··· Provided records ···
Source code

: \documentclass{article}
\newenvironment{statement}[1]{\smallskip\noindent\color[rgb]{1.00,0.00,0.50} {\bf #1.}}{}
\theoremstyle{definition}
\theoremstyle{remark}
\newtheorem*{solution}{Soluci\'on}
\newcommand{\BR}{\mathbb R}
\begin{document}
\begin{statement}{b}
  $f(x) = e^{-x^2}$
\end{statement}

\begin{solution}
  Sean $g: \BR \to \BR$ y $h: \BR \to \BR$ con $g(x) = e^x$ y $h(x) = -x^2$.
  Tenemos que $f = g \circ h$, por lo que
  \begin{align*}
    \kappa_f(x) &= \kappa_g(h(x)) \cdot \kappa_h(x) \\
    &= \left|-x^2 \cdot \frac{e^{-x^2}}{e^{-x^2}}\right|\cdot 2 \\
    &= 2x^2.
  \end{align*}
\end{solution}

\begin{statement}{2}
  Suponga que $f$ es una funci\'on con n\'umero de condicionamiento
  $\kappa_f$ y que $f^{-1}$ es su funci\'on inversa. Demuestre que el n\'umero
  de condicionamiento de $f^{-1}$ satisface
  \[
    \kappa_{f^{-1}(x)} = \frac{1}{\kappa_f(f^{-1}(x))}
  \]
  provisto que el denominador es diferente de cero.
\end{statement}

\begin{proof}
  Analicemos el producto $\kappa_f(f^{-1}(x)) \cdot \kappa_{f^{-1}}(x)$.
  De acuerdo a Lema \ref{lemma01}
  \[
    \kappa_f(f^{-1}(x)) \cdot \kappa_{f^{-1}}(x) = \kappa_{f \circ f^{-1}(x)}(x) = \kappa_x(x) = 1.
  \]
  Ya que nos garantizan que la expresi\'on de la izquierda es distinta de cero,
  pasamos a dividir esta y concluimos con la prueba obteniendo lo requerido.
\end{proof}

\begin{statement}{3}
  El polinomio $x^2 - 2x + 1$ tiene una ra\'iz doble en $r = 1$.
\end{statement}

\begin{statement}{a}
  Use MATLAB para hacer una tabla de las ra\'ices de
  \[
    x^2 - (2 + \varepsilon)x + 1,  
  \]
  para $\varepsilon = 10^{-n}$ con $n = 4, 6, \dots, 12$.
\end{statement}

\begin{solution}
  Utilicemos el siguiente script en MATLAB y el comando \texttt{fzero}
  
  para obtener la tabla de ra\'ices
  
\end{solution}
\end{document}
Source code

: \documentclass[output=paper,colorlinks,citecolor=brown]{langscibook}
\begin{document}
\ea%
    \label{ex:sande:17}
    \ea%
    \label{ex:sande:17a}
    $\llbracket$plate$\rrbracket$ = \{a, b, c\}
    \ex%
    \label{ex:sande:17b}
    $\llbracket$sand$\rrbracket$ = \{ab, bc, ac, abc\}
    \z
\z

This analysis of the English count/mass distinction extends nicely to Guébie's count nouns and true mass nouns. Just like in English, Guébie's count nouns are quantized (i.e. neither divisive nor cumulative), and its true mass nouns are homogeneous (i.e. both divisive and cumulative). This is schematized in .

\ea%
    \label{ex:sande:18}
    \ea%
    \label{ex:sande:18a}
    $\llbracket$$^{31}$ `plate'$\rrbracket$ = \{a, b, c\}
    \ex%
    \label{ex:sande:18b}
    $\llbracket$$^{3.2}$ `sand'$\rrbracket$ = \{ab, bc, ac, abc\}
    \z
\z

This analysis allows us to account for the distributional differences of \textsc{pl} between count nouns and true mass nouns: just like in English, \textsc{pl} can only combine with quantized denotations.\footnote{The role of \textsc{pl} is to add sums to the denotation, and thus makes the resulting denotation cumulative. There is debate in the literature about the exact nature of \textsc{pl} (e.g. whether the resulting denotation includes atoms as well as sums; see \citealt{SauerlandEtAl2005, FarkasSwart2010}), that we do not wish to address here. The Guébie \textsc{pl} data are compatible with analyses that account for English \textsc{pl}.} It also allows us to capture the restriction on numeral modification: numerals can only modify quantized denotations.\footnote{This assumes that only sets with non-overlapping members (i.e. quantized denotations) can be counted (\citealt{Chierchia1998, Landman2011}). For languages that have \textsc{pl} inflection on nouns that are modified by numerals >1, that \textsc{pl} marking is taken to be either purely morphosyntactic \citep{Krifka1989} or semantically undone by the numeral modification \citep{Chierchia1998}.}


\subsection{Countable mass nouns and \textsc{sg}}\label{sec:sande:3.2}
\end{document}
···
A single figure is required: the number of lines above in which the word "circ" occurs.

2